Data excerpts »
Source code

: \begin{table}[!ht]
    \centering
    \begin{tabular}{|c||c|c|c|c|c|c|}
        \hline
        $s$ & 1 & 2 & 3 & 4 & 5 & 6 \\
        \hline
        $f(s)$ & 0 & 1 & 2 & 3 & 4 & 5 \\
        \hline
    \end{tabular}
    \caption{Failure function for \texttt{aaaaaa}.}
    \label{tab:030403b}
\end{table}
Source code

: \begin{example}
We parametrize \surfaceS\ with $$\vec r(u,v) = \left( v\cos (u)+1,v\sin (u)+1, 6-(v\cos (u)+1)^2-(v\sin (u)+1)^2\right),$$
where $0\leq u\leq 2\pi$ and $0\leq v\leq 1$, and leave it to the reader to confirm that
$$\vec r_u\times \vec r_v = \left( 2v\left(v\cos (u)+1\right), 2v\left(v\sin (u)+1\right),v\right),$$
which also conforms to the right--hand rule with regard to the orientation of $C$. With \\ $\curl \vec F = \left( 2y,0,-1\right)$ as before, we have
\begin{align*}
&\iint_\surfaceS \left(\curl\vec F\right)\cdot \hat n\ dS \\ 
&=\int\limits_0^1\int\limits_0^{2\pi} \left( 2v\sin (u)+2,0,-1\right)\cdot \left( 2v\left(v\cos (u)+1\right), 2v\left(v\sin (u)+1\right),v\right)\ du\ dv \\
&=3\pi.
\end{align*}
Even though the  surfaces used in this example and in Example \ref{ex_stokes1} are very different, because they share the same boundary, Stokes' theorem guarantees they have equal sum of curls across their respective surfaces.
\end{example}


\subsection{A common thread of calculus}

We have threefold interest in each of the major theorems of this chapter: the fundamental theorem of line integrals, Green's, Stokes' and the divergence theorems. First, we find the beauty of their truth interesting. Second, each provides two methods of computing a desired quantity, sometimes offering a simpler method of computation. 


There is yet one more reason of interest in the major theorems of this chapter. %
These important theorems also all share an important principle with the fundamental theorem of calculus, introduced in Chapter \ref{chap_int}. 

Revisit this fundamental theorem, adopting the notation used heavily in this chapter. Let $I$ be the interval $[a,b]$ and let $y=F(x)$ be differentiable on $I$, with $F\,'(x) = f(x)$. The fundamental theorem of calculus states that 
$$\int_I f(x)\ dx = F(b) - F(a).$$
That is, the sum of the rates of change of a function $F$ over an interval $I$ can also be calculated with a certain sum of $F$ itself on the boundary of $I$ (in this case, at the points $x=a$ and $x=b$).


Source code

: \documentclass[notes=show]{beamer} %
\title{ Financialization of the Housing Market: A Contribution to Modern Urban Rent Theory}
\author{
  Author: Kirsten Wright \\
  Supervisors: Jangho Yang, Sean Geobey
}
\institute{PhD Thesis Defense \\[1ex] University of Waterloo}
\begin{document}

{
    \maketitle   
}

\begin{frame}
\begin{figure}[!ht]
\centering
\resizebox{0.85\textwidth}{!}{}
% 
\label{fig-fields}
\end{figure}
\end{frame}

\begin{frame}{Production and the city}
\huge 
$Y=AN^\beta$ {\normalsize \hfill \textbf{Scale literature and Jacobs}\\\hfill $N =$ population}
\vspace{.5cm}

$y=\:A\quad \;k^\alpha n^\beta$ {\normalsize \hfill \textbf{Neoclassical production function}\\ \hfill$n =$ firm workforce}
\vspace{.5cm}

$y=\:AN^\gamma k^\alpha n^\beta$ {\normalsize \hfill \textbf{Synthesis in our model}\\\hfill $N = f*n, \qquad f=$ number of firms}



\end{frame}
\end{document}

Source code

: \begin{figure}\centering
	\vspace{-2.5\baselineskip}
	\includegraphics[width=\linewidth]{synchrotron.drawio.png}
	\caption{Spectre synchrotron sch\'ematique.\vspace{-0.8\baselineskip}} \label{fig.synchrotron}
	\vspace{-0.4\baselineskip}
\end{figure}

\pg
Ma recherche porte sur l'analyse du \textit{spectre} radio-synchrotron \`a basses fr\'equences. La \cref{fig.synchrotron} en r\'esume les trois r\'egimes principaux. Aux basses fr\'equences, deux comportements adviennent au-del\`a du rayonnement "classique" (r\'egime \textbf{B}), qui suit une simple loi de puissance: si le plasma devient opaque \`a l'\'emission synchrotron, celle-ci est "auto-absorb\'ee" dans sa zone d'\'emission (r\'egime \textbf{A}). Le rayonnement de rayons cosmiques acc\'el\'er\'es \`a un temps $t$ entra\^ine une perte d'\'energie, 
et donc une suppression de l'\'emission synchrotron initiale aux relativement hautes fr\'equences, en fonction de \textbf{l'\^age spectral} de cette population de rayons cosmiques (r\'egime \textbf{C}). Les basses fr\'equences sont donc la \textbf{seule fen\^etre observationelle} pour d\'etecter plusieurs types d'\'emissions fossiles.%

What needs to be done »
Only one stretch of the entries above is wanted: the lines from the one containing "where $0\leq u\leq" through the one containing "We have threefold". Please reproduce it exactly.

Answer to this problem »
where $0\leq u\leq 2\pi$ and $0\leq v\leq 1$, and leave it to the reader to confirm that
$$\vec r_u\times \vec r_v = \left( 2v\left(v\cos (u)+1\right), 2v\left(v\sin (u)+1\right),v\right),$$
which also conforms to the right--hand rule with regard to the orientation of $C$. With \\ $\curl \vec F = \left( 2y,0,-1\right)$ as before, we have
\begin{align*}
&\iint_\surfaceS \left(\curl\vec F\right)\cdot \hat n\ dS \\ 
&=\int\limits_0^1\int\limits_0^{2\pi} \left( 2v\sin (u)+2,0,-1\right)\cdot \left( 2v\left(v\cos (u)+1\right), 2v\left(v\sin (u)+1\right),v\right)\ du\ dv \\
&=3\pi.
\end{align*}
Even though the  surfaces used in this example and in Example \ref{ex_stokes1} are very different, because they share the same boundary, Stokes' theorem guarantees they have equal sum of curls across their respective surfaces.
\end{example}


\subsection{A common thread of calculus}

We have threefold interest in each of the major theorems of this chapter: the fundamental theorem of line integrals, Green's, Stokes' and the divergence theorems. First, we find the beauty of their truth interesting. Second, each provides two methods of computing a desired quantity, sometimes offering a simpler method of computation. 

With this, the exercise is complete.